July 20, 1969: When the other news of the day revolved around the moon
When Americans walked on the moon, earthlings watched — or tried to
July 20, 1969 was a day, it seemed, when the moon was in the sights of almost everyone around the world.
Three U.S. astronauts, Neil Armstrong, Edwin (Buzz) Aldrin and Michael Collins had blasted off the Earth's surface on July 16, 1969, on the Apollo XI mission which would lead to two of them — Armstrong and Aldrin — walking on the moon four days later.
The historic landing was, of course, front page news.
Collins orbited the moon in the Columbia, as Armstrong stepped off the Eagle lunar module and took the now-famous "small step for man and one giant leap for mankind."
He was joined by fellow Eagle passenger Aldrin.
As the CBC's Bill Copps illustrated the next day with his roundup of news headlines, there was other news of the day that somehow revolved around the viewing of the big event — "moon stories" he called them.
Moon-watching ruined
Like the west-end Toronto milk store operator who Coops reported was robbed of $700. The robbery happened shortly after Armstrong set foot on the moon, and thus for the man in the milk store, the thieves had "ruined his moon watching."
Copps also reported that "Yorkville's hippies" had staged a "bay-in or bay-out, to mark the end of the moon's virginity."
In other moon-related news, Copps said an 11-year-old girl "tried to phone the moon," but was told it was "no-go." Perhaps, he suggested, the operator could have put her call through to "someplace like Moonbeam, Moon River or Moonstone, here in Ontario, or Moon Lake in Alberta."
'Moon girls'
Torontonians flocked to view the event on a 30-by-40-foot screen in Nathan Phillips Square, where, the Globe and Mail reported the next day, "more than 35,000" showed up.
They crowded the square so much that they "flattened the shrubbery, stood shoulder to shoulder in the reflecting pool ... and occupied just about every square foot of the ground available."
The Globe and Mail also described the crowd as "good-natured" and "mostly young, that cheered everything — the video-taped replays of earlier Apollo exploits, the civic dignitaries who welcomed them."
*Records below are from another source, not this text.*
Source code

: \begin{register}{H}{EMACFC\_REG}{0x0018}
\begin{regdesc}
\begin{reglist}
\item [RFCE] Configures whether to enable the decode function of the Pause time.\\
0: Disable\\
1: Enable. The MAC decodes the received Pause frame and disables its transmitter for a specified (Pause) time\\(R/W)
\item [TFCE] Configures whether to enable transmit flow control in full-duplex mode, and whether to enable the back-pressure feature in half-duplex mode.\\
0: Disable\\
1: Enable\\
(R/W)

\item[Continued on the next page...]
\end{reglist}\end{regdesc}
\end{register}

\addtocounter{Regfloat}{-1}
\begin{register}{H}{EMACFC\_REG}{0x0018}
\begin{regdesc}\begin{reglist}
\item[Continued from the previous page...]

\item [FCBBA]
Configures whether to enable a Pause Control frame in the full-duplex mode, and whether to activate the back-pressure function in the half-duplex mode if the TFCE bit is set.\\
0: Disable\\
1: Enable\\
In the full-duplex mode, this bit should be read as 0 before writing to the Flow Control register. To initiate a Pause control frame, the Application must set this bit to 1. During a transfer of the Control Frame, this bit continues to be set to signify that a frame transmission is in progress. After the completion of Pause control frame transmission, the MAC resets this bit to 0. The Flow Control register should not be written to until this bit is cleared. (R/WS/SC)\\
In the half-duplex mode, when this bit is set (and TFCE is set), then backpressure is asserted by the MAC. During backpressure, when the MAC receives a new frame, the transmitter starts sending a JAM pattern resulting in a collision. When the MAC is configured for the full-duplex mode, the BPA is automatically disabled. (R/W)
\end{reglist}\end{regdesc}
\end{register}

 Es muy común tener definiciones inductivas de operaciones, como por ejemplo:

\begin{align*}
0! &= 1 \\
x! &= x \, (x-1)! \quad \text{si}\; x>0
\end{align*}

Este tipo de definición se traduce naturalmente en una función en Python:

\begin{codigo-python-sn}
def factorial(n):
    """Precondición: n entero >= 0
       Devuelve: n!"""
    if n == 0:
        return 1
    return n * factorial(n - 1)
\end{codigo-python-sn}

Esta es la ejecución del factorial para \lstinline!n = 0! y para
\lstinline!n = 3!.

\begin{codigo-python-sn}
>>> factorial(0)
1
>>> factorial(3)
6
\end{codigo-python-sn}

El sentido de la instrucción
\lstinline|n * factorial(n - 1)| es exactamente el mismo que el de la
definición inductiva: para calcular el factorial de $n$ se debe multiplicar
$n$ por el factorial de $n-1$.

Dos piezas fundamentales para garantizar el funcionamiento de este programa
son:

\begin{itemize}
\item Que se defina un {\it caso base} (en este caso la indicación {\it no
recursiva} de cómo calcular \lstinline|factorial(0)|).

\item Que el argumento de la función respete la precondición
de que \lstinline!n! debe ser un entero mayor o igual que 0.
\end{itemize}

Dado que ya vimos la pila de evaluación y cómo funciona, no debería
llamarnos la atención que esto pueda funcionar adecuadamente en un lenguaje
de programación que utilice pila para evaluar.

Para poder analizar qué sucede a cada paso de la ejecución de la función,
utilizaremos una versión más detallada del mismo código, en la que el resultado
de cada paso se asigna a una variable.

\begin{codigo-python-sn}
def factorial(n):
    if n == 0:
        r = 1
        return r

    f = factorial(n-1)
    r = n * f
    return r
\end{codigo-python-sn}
They also cheered, the report continued, "the miniskirted moon girls who pranced through the crowd handing out moon juice."
But as Copps' headlines revealed, not all of Toronto was at home or at parties watching with the other reported 500 million around the world.
"When it comes to being blasé about the whole thing, think of the full house they had at Toronto's Glendale Theatre to see 2001: A Space Odyssey while the real thing was going on."
There were some, Copps continued, who wanted to keep their eyes on the screen, such as guards in a Savannah, Ga., prison, but their watching was interrupted by a breakout of 16 prisoners.
"So far only six have been picked up."
"And that's it for moon stories," Copps said.